Após o City liderar por 3 a 1, aos 30 minutos do segundo tempo, Peter Murphy, do Birmingham, foi lançado dentro da área, e Trautmann saiu aos seus pés. Em um choque fortíssimo, Trautmann e Murphy dividiram a bola, e Murphy atingiu o goleiro alemão no pescoço com o seu joelho (assista ao lance aqui: http://www.youtube.com/watch?v=rQWLuQPDs0o). O impacto foi tão forte que Bert havia quebrado o pescoço, literalmente.

De uma forma incrível, Trautmann levantou-se e continuou na partida - substituições não eram permitidas na época - realizando ainda outras defesas espetaculares. O Manchester City venceu a FA Cup, e Trautmann foi elevado a herói da conquista, merecidamente.

Após a partida, Bert foi à cerimônia de entrega do troféu, mesmo sem poder mexer a cabeça. No dia seguinte, descobriu que havia deslocado cinco vértebras do seu pescoço, tendo escapado da morte por meros detalhes.

Sua lesão o levou a perder muitas partidas da temporada 1956-57, e quando retornou, havia perdido a confiança em suas atuações. Entretanto, o corajoso goleiro retornou à boa forma, atuando como titular do Manchester City até o ano de 1964, quando se despediu em frente à uma plateia de cerca de 60 mil espectadores.

Ainda disputou duas partidas pelo Wellington Town, antes de se aposentar definitivamente do Futebol profissional.

Bert, desafortunada e injustamente, nunca atuou pela seleção de seu país, por conta de questões políticas. O treinador da época, Sepp Herberger, chegou a se reunir com ele, tendo dito que a Federação de seu país não permitia convocá-lo por não jogar na sua liga.

Um goleiro sem medo e dotado de grande frieza e inteligência, Trautmann tinha aproveitamento excelente contra cobranças de pênalti, defendendo 60% delas durante sua carreira. Ídolo de uma geração de goleiros, como Gordon Banks e Bob Wilson, bem como de seus contemporâneos, como o fantástico Lev Yashin, era também um homem de personalidade forte, tendo às vezes perdido a concentração com os seus próprios erros numa partida.

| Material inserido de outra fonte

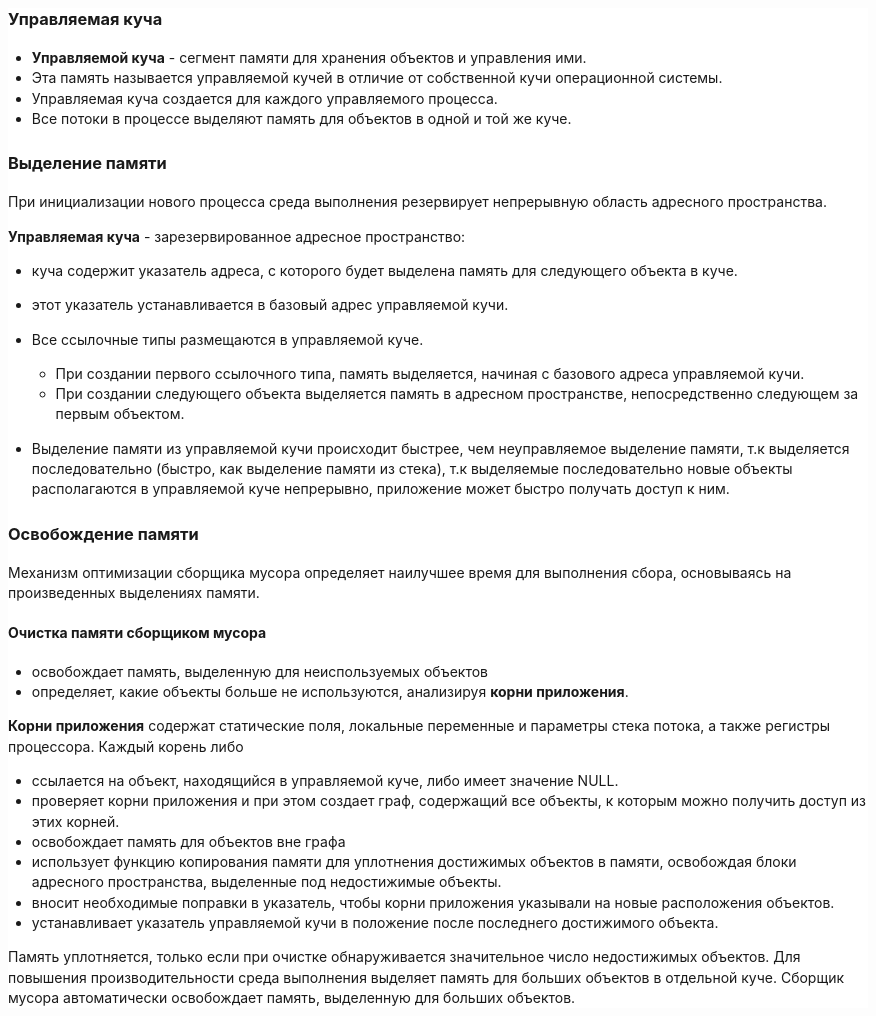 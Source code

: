 	
### Управляемая куча <a name="3.Управляемаякуча"></a>
* **Управляемой куча** - сегмент памяти для хранения объектов и управления ими. 
* Эта память называется управляемой кучей в отличие от собственной кучи операционной системы.
* Управляемая куча создается для каждого управляемого процесса. 
* Все потоки в процессе выделяют память для объектов в одной и той же куче.
	
### Выделение памяти <a name="3.Выделениепамяти"></a>
При инициализации нового процесса  среда выполнения резервирует непрерывную область адресного пространства.

**Управляемая куча** - зарезервированное адресное пространство:
* куча содержит указатель адреса, с которого будет выделена память для следующего объекта в куче. 
* этот указатель устанавливается в базовый адрес управляемой кучи. 

* Все ссылочные типы размещаются в управляемой куче. 
	* При создании первого ссылочного типа, память выделяется, начиная с базового адреса управляемой кучи. 
	* При создании следующего объекта выделяетcя  память в адресном пространстве, непосредственно следующем за первым объектом.
* Выделение памяти из управляемой кучи происходит быстрее, чем неуправляемое выделение памяти, т.к выделяется последовательно (быстро, как выделение памяти из стека), т.к выделяемые последовательно новые объекты располагаются в управляемой куче непрерывно, приложение может быстро получать доступ к ним.	
	
### Освобождение памяти <a name="3.Освобождениепамяти"></a>
Механизм оптимизации сборщика мусора определяет наилучшее время для выполнения сбора, основываясь на произведенных выделениях памяти. 

#### Очистка памяти сборщиком мусора <a name="4.Очисткапамятисборщикоммусора"></a>
* освобождает память, выделенную для неиспользуемых объектов
* определяет, какие объекты больше не используются, анализируя **корни приложения**. 

**Корни приложения** содержат статические поля, локальные переменные и параметры стека потока, а также регистры процессора. 
Каждый корень либо 
* ссылается на объект, находящийся в управляемой куче, либо имеет значение NULL.  
* проверяет корни приложения и при этом создает граф, содержащий все объекты, к которым можно получить доступ из этих корней.
* освобождает память для объектов вне графа 
* использует функцию копирования памяти для уплотнения достижимых объектов в памяти, освобождая блоки адресного пространства, выделенные под недостижимые объекты. 
* вносит необходимые поправки в указатель, чтобы корни приложения указывали на новые расположения объектов.
* устанавливает указатель управляемой кучи в положение после последнего достижимого объекта.

Память уплотняется, только если при очистке обнаруживается значительное число недостижимых объектов.
Для повышения производительности среда выполнения выделяет память для больших объектов в отдельной куче. 
Сборщик мусора автоматически освобождает память, выделенную для больших объектов. 
				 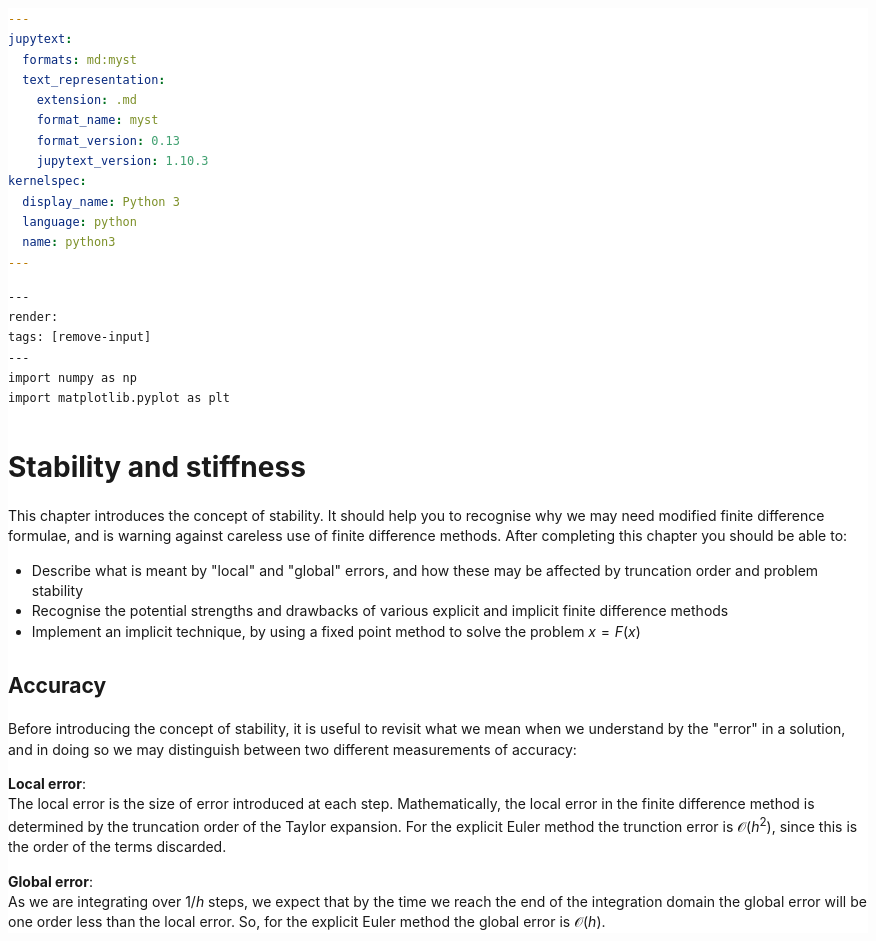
 ```yaml
---
jupytext:
  formats: md:myst
  text_representation:
    extension: .md
    format_name: myst
    format_version: 0.13
    jupytext_version: 1.10.3
kernelspec:
  display_name: Python 3
  language: python
  name: python3
---
```


```{code-cell}
---
render:
tags: [remove-input]
---
import numpy as np
import matplotlib.pyplot as plt
```

# Stability and stiffness

This chapter introduces the concept of stability. It should help you to recognise why we may need modified finite difference formulae, and is warning against careless use of finite difference methods. After completing this chapter you should be able to:

* Describe what is meant by "local" and "global" errors, and how these may be affected by truncation order and problem stability
* Recognise the potential strengths and drawbacks of various explicit and implicit finite difference methods
* Implement an implicit technique, by using a fixed point method to solve the problem $x=F(x)$

## Accuracy

Before introducing the concept of stability, it is useful to revisit what we mean when we understand by the "error" in a solution, and in doing so we may distinguish between two different measurements of accuracy:

**Local error**:<br>
The local error is the size of error introduced at each step. Mathematically, the local error in the finite difference method is determined by the truncation order of the Taylor expansion. For the explicit Euler method the trunction error is $\mathcal{O}(h^2)$, since this is the order of the terms discarded.


**Global error**:<br>
As we are integrating over $1/h$ steps, we expect that by the time we reach the end of the integration domain the global error will be one order less than the local error. So, for the explicit Euler method the global error is $\mathcal{O}(h)$.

Entretanto, foi inovador e exemplo de coragem e dedicação a um time, tendo jogado praticamente a carreira inteira pelo Manchester City. Recebeu, ainda, uma homenagem por meio de seu nome em uma das arquibancadas do antigo estádio do City, Maine Road.

O mítico treinador Matt Busby, antes de disputar partidas contra o Manchester City, sabendo da capacidade de Bert para ler o pensamento dos seus adversários, dizia aos seus jogadores: "Não parem para pensar onde vão chutar. Chutem primeiro, e depois pensem. Se vocês olharem para a goleira e pensarem, Trautmann vai ler o seu pensamento e defender seu chute". Na mesma linha, o seu companheiro de equipe, Neil Young, declarou: "A única maneira de marcar um gol contra Bert, no treinamento, era errando o chute".

Sua defesa na FA Cup de 1956 foi eleita a maior defesa de todos os tempos na FA Cup, merecidamente.

Trautmann é membro do Hall da Fama do Futebol inglês, e recebeu a honraria da Oficial da Ordem do Império Britânico, por sua contribuição ao Futebol.

Mora hoje em uma casa de praia, em Valencia, na Espanha, com sua atual esposa. Ainda torce pelo Manchester City e pela Inglaterra, o lugar onde foi recebido.

Um vitorioso, tanto na vida, quanto na carreira profissional, Bert Trautmann é um dos grandes jogadores que, infelizmente, não pudemos ver jogar.